Neither bird nor plane


It’s Friday morning as I write this and I’ve just watched the pilot episode of Supergirl, from The Flash executive producer Greg Berlanti. Like The FlashSupergirl is more than a little silly. It suffers from the same clunky exposition that American genre TV writers have pretty much surrendered to, especially for pilot episodes. Its message is unsubtle, its agendas unhidden. And I loved it.

For all its faults (and I can forgive a great many in a pilot), Supergirl  is unashamedly earnest. It’s about a girl who isn’t learning how to fly  – she always could – but she’s finally letting herself flyLetting herself be as incredible and impossible as she can be. If the target audience for this show loves it as much as I do, it’s going to do well. I hope it does. I think it’s needed, and not only that, I’m hoping it’s at the forefront of a sea change in pop culture. The long night is over – we’re done being depressed.

The current crop of writers and consumers have had a pretty rough time of it culturally. We came up when millenarianism was rampant, the end of the world was round the corner and some people were honestly stocking up on canned goods for the turn of the millennium. The world didn’t end, of course, it just went to hell. 9/11 happened and suddenly American news stations ran “threat levels” at the bottom of the screen on 24 hour news. Surveillance in the UK has gotten ludicrously invasive and violatory. But that’s OK because some people are terrorists and they’re probably your neighbour, so just let the government look at your e-mails, all right?
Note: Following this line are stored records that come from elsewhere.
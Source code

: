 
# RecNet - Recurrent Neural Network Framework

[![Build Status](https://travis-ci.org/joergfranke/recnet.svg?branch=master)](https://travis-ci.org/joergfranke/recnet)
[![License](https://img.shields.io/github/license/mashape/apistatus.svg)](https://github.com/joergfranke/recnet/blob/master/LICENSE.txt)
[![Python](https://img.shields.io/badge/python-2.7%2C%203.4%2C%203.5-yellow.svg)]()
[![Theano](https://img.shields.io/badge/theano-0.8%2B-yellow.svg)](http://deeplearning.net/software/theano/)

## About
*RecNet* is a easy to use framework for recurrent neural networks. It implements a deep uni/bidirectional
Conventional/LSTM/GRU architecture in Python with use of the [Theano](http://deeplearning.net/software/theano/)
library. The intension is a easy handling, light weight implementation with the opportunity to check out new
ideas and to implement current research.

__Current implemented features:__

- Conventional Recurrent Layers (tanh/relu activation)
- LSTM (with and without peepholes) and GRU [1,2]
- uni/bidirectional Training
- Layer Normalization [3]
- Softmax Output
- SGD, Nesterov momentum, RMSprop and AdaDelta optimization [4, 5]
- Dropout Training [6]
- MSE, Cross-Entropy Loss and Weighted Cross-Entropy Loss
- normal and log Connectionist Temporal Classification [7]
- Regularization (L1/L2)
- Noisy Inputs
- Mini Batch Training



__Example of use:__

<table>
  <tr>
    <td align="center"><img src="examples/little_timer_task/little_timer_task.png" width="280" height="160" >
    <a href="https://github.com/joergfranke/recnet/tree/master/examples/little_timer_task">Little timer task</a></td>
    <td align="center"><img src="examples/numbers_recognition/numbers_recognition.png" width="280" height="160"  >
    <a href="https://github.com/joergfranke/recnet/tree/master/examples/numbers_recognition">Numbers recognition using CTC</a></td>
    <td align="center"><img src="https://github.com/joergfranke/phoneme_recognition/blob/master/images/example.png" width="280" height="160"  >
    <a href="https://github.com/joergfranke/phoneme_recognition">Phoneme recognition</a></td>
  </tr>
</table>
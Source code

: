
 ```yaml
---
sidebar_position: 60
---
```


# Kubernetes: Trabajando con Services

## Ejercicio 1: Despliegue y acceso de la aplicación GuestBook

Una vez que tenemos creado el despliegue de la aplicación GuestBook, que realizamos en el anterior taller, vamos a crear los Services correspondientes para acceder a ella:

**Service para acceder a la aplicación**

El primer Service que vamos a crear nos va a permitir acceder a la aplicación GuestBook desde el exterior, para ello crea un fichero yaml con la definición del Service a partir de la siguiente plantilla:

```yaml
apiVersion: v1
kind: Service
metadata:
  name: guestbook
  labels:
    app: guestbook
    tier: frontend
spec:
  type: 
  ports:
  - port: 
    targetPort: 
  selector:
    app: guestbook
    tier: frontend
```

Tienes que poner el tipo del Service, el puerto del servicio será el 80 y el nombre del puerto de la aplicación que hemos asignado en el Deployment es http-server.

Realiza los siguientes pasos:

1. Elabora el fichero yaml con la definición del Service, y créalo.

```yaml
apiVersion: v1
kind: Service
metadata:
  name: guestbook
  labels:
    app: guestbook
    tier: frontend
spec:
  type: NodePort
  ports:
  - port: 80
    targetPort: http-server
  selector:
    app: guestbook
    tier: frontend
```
As a fan of superhero comics, I got to see the impact of this on pop culture up close. Superhero books have always been reactionary to social events and at the sharp end of pop cultural shifts. Superman first appeared in 1938, fighting slum lords, wife beaters, conscienceless businessmen. The creation of two Jewish kids, one of whom had a murdered parent, a totemic force for good calling himself Superman came around when Hitler was coming to power. Superman comics were mentioned by Hitler himself as something sinister. WWII breaks out and superhero comics change into patriotic propaganda. (Sometimes horribly racist propaganda. I said the comics reacted with the times, I didn’t say it was always a good thing.)

By the time you get to 2015, superhero movies are the Big Thing in Hollywood, due in no small part to their massive history, which must seem like a treasure trove of story ideas. But superheroes have transformed again in a culture that believed itself to be under siege. The Avengers were brought together by a military unit, Superman executed his enemy in Man of Steel, Batman employed super-surveillance techniques to defeat the Joker in The Dark Knight. Superheroes joined the military, and it wasn’t pretty.

But there’s change in the air. I think. I hope. Pop culture seems to be warming to the idea that we can finish a story with a smile again. Sense8, a romantic, fantastical adventure story gives us psychic karaoke. The Flash gives us a smiling scientist hero and Supergirl gives us a young woman doing her best, doing the right thing, because she can. She thinks everything is going to be OK.

In a previous post I called this trend post-cynicism. We’re finally seeing the light at the end of the tunnel and it isn’t actually the train we were expecting. Pop culture is changing, and superhero stories are evolving again to do what they do best – show us what we’re capable of. Remind us that the day really can be saved. They’re looking up in the sky again. It’s time we did the same.